**Task brief:**
Read the lines of the data below and retrieve those with "what".

=-=-=

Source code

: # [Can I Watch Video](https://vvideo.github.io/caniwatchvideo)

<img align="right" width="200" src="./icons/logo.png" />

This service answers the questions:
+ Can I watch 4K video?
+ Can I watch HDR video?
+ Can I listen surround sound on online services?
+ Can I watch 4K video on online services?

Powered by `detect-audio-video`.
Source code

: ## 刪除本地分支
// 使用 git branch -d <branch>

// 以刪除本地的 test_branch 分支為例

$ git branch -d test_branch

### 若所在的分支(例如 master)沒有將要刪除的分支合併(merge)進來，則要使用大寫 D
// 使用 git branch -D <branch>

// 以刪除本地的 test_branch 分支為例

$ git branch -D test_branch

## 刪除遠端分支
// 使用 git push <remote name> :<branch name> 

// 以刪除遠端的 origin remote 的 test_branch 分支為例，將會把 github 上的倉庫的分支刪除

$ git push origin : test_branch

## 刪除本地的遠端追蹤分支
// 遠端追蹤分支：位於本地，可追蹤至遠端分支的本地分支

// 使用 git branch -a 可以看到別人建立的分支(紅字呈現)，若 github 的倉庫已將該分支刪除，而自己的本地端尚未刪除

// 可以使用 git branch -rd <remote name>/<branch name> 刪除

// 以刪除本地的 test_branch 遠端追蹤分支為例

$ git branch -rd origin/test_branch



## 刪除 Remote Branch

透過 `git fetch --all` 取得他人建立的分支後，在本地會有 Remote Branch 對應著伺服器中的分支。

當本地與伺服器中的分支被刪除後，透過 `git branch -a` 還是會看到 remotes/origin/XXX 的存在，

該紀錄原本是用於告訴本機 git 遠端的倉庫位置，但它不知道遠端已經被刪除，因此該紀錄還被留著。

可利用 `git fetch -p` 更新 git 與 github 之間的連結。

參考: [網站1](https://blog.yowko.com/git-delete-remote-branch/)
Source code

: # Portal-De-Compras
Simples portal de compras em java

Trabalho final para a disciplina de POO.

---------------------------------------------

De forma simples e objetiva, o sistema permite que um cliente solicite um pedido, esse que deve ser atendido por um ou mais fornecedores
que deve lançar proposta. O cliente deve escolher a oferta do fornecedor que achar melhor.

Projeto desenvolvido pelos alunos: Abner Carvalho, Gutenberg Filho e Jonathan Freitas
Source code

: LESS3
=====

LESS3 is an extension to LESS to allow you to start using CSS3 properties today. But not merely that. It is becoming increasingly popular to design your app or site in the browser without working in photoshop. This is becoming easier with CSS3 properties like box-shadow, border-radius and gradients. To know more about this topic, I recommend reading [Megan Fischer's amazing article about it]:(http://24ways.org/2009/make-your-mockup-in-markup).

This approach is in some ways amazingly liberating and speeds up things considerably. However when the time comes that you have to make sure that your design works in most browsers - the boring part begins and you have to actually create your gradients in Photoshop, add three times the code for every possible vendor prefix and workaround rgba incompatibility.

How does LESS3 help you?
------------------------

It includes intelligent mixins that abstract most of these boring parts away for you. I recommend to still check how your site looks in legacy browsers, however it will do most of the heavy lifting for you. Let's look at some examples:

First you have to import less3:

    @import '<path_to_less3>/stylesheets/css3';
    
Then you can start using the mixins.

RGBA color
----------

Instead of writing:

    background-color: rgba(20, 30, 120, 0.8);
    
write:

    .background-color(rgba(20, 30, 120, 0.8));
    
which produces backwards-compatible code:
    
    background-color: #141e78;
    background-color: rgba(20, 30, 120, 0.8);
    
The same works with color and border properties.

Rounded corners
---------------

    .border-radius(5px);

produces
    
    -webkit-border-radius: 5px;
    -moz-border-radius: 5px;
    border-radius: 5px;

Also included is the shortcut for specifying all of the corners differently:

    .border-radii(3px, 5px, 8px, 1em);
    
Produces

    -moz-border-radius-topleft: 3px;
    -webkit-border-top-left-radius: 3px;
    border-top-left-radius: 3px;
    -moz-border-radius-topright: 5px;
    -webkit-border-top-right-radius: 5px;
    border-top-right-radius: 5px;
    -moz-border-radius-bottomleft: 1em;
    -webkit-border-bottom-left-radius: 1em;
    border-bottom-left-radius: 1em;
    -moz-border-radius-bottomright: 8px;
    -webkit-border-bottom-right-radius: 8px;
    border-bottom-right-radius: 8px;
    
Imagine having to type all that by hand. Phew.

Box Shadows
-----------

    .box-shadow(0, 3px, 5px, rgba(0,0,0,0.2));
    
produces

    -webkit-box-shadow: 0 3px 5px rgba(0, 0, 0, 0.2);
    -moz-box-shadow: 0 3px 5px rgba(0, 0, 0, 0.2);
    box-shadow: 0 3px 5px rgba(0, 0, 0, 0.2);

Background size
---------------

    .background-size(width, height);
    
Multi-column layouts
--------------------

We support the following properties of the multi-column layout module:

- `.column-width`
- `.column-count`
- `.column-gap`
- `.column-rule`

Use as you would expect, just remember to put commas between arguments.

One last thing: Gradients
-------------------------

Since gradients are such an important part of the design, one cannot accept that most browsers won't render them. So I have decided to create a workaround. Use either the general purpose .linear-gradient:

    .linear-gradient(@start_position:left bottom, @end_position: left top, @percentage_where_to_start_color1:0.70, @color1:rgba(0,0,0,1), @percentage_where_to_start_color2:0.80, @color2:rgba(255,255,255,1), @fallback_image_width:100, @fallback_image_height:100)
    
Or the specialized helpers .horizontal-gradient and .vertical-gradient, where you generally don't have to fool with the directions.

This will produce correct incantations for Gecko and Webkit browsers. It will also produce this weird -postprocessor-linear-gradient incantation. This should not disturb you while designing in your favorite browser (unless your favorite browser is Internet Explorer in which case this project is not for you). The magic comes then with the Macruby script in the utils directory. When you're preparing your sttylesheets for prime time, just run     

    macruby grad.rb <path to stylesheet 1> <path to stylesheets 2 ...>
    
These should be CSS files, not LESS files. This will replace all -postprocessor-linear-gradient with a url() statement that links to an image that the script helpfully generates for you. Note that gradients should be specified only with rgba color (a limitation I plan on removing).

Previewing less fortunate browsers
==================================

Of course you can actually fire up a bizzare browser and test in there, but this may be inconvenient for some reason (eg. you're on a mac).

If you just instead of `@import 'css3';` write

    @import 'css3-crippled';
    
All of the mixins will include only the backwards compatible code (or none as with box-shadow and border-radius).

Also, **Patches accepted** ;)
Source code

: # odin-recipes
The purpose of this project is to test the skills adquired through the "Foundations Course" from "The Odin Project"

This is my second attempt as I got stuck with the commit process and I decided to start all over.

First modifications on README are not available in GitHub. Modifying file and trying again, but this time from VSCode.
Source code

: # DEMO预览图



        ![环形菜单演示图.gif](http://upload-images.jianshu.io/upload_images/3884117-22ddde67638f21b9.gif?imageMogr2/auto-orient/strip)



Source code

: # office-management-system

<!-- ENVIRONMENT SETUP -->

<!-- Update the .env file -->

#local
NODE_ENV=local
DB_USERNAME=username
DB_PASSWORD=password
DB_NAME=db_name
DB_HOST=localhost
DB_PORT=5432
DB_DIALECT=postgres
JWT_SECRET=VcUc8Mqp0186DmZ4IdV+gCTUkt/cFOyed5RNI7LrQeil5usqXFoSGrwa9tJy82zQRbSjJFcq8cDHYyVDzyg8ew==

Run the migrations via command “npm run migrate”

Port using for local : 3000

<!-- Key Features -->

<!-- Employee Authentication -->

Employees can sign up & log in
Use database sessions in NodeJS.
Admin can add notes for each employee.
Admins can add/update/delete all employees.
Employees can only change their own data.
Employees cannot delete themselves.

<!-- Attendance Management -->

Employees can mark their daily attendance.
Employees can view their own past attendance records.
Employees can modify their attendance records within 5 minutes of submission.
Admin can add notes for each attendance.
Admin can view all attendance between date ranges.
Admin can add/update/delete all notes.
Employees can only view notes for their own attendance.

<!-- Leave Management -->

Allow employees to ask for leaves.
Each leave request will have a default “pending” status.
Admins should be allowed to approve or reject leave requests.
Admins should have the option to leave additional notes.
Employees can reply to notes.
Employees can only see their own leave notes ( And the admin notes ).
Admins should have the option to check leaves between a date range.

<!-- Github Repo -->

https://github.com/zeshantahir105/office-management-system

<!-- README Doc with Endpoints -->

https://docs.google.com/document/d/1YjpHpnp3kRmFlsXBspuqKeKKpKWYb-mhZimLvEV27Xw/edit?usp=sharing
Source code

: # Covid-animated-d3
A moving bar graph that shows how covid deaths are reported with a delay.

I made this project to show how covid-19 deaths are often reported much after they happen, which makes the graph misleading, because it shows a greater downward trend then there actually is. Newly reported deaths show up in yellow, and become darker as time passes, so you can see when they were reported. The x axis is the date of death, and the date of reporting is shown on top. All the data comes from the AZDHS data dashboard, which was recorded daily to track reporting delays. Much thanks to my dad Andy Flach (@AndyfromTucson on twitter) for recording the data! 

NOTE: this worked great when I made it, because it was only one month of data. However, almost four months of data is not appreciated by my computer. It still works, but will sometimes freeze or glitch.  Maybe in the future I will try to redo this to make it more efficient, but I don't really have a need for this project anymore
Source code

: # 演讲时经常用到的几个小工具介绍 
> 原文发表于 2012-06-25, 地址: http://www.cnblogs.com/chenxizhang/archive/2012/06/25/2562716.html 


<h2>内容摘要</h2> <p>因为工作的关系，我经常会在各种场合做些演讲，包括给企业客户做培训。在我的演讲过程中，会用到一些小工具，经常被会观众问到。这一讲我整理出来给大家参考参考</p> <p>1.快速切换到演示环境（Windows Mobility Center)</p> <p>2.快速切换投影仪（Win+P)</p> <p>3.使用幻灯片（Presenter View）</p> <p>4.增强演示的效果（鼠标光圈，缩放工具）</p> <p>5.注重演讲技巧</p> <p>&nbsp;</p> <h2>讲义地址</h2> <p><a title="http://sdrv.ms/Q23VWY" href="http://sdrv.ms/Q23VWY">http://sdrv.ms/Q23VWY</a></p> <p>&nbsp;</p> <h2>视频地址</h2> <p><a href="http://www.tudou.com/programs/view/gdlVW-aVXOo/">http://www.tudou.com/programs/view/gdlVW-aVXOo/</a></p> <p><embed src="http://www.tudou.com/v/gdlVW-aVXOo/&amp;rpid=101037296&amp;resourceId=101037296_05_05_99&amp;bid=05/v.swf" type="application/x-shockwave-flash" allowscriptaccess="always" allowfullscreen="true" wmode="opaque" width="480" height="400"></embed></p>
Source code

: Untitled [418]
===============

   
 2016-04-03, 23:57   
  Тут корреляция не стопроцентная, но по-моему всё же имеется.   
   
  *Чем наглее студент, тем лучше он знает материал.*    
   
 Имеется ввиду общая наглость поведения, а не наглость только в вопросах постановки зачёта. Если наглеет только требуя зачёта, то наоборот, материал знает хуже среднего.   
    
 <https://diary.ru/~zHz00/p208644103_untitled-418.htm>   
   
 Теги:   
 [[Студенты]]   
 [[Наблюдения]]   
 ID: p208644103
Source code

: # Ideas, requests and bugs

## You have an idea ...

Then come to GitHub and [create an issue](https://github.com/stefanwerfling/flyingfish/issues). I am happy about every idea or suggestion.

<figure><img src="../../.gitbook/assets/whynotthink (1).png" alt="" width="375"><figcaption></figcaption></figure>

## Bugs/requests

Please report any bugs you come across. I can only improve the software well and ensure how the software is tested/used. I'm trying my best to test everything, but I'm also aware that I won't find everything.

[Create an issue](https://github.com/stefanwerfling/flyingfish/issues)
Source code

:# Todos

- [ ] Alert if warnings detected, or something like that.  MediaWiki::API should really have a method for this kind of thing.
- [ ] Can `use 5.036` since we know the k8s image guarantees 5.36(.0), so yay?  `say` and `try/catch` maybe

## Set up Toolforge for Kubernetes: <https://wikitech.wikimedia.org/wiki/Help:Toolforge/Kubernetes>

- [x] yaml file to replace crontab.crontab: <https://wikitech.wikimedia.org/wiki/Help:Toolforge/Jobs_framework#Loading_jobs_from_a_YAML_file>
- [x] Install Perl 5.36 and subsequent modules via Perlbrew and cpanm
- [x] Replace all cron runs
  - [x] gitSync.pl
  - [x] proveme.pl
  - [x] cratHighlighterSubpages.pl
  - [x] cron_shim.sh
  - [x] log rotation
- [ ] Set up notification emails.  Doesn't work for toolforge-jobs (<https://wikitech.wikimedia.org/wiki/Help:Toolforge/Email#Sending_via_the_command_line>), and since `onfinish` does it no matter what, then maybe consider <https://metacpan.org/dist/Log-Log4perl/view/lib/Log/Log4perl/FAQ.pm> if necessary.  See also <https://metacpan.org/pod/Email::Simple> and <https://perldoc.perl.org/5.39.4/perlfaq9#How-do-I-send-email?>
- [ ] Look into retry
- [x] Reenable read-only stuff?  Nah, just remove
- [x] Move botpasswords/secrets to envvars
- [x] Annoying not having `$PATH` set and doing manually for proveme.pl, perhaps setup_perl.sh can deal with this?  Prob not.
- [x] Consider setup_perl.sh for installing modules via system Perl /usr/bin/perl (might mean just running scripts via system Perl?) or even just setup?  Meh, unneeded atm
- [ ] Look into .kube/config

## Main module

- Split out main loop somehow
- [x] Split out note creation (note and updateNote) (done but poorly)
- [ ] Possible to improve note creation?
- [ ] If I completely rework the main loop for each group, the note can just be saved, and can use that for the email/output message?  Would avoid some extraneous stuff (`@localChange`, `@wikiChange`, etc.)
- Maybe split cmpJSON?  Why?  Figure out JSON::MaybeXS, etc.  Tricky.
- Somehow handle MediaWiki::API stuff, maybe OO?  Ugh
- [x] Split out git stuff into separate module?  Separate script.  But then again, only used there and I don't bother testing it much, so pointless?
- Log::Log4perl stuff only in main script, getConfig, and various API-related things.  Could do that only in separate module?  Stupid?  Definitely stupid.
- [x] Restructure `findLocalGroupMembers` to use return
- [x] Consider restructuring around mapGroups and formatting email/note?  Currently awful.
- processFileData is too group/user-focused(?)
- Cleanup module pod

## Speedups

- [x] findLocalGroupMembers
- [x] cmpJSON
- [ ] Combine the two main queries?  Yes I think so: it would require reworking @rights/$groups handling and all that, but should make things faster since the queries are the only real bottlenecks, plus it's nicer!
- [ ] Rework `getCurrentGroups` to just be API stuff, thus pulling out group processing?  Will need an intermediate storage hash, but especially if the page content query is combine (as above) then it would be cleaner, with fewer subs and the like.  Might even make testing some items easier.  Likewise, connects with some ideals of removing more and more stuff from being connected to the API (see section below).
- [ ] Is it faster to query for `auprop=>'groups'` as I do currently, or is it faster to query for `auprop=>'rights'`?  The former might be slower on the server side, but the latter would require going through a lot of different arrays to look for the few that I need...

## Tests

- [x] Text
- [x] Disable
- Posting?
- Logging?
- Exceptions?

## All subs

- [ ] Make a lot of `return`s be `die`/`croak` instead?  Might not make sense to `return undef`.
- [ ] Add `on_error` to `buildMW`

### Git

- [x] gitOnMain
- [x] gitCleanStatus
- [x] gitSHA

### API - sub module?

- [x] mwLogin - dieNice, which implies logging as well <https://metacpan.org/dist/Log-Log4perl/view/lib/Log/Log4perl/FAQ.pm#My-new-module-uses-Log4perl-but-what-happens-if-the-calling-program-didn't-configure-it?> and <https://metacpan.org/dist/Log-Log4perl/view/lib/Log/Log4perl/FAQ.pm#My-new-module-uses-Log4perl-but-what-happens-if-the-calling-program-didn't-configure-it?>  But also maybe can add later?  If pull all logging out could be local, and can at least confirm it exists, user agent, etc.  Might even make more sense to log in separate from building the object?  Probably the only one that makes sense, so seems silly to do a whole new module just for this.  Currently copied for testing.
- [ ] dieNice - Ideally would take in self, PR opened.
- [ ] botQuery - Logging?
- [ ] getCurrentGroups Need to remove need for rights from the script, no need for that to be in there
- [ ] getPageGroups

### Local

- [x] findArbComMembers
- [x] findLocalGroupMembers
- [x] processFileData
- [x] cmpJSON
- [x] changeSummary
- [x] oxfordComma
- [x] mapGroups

=-=-=

**Written answer:**
- [ ] Set up notification emails.  Doesn't work for toolforge-jobs (<https://wikitech.wikimedia.org/wiki/Help:Toolforge/Email#Sending_via_the_command_line>), and since `onfinish` does it no matter what, then maybe consider <https://metacpan.org/dist/Log-Log4perl/view/lib/Log/Log4perl/FAQ.pm> if necessary.  See also <https://metacpan.org/pod/Email::Simple> and <https://perldoc.perl.org/5.39.4/perlfaq9#How-do-I-send-email?>
- [x] mwLogin - dieNice, which implies logging as well <https://metacpan.org/dist/Log-Log4perl/view/lib/Log/Log4perl/FAQ.pm#My-new-module-uses-Log4perl-but-what-happens-if-the-calling-program-didn't-configure-it?> and <https://metacpan.org/dist/Log-Log4perl/view/lib/Log/Log4perl/FAQ.pm#My-new-module-uses-Log4perl-but-what-happens-if-the-calling-program-didn't-configure-it?>  But also maybe can add later?  If pull all logging out could be local, and can at least confirm it exists, user agent, etc.  Might even make more sense to log in separate from building the object?  Probably the only one that makes sense, so seems silly to do a whole new module just for this.  Currently copied for testing.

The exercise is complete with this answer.